What is the penalty for someone who passes a bad check?
In Indiana, criminal bad check penalties for a check under $2,500 may be up to $5,000 fine or up to one year in jail, or both.
Please see the following IN statute to determine applicability:
IC 35-43-5-5 (a) A person who knowingly or intentionally issues or....
(a) A person who knowingly or intentionally issues or delivers a check, a
draft, or an order on a credit institution for the payment of or to acquire
money or other property, knowing that it will not be paid or honored by the
credit institution upon presentment in the usual course of business,
commits check deception, a Class A misdemeanor. However, the offense is a
Class D felony if the amount of the check, draft, or order is at least two
thousand five hundred dollars ($2,500) and the property acquired by the
person was a motor vehicle.
(b) An unpaid and dishonored check, a draft, or an order that has the
drawee's refusal to pay and reason printed, stamped, or written on or
attached to it constitutes prima facie evidence:
(1) that due presentment of it was made to the drawee for payment and
dishonor thereof; and
(2) that it properly was dishonored for the reason stated.

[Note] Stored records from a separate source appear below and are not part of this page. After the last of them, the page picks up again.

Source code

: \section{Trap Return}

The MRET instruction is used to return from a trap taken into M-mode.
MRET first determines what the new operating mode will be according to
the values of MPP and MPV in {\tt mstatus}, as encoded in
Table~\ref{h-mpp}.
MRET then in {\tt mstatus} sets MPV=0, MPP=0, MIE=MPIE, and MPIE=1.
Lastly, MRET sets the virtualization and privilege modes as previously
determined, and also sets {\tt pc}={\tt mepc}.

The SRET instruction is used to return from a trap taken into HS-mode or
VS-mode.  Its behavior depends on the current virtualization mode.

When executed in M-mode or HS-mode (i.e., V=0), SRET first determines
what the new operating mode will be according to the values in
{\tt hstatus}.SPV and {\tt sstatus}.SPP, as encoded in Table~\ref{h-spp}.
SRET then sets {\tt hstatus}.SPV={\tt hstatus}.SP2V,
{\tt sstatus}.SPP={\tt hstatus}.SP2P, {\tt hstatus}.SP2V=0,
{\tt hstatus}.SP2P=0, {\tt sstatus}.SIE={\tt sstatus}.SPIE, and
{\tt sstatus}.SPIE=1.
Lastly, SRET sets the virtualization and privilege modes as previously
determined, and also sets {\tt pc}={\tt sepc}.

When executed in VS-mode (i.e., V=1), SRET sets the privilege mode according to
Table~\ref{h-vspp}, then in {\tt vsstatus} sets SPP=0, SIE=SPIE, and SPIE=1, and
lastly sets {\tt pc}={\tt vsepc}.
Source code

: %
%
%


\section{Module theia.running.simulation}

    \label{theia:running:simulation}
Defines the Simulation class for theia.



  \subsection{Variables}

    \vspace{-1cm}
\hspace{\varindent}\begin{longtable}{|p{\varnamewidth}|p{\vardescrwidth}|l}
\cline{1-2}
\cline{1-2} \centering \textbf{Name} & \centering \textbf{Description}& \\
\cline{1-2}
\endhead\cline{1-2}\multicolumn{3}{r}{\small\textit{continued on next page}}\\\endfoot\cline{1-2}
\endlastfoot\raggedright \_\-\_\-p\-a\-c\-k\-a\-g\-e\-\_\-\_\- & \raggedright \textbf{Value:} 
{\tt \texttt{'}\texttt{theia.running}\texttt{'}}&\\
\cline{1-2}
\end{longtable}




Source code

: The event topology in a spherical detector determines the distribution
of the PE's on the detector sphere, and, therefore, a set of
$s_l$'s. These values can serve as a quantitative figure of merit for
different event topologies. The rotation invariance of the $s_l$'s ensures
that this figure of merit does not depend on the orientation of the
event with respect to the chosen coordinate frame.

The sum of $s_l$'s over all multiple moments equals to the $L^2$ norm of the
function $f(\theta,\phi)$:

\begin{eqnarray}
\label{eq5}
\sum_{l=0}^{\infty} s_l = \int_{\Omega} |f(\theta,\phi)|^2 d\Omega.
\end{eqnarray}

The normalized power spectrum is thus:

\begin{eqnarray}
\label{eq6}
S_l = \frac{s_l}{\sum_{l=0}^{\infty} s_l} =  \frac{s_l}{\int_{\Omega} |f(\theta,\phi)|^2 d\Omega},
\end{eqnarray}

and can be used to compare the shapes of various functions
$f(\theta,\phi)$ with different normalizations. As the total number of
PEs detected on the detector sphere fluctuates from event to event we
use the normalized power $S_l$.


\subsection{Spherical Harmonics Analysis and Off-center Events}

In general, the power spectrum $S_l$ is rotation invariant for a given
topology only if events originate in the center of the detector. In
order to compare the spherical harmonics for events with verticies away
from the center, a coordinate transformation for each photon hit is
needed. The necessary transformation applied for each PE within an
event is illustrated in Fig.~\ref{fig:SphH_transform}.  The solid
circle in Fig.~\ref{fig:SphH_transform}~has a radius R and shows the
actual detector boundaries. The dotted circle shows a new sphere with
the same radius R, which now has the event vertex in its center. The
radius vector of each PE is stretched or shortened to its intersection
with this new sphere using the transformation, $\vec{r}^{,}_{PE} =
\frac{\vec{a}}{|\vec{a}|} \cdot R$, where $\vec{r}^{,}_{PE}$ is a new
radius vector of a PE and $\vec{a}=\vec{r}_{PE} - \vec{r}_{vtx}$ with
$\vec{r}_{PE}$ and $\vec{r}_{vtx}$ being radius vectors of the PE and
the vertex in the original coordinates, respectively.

(c) The fact that a person issued or delivered a check, a draft, or an
order, payment of which was refused by the drawee, constitutes prima facie
evidence that the person knew that it would not be paid or honored. In
addition, evidence that a person had insufficient funds in or no account
with a drawee credit institution constitutes prima facie evidence that the
person knew that the check, draft, or order would not be paid or honored.
(d) The following two (2) items constitute prima facie evidence of the
identity of the maker of a check, draft, or order if at the time of its
acceptance they are obtained and recorded, either on the check, draft, or
order itself or on file, by the payee:
(1) Name and residence, business, or mailing address of the maker.
(2) Motor vehicle operator's license number, Social Security number, home
telephone number, or place of employment of the maker.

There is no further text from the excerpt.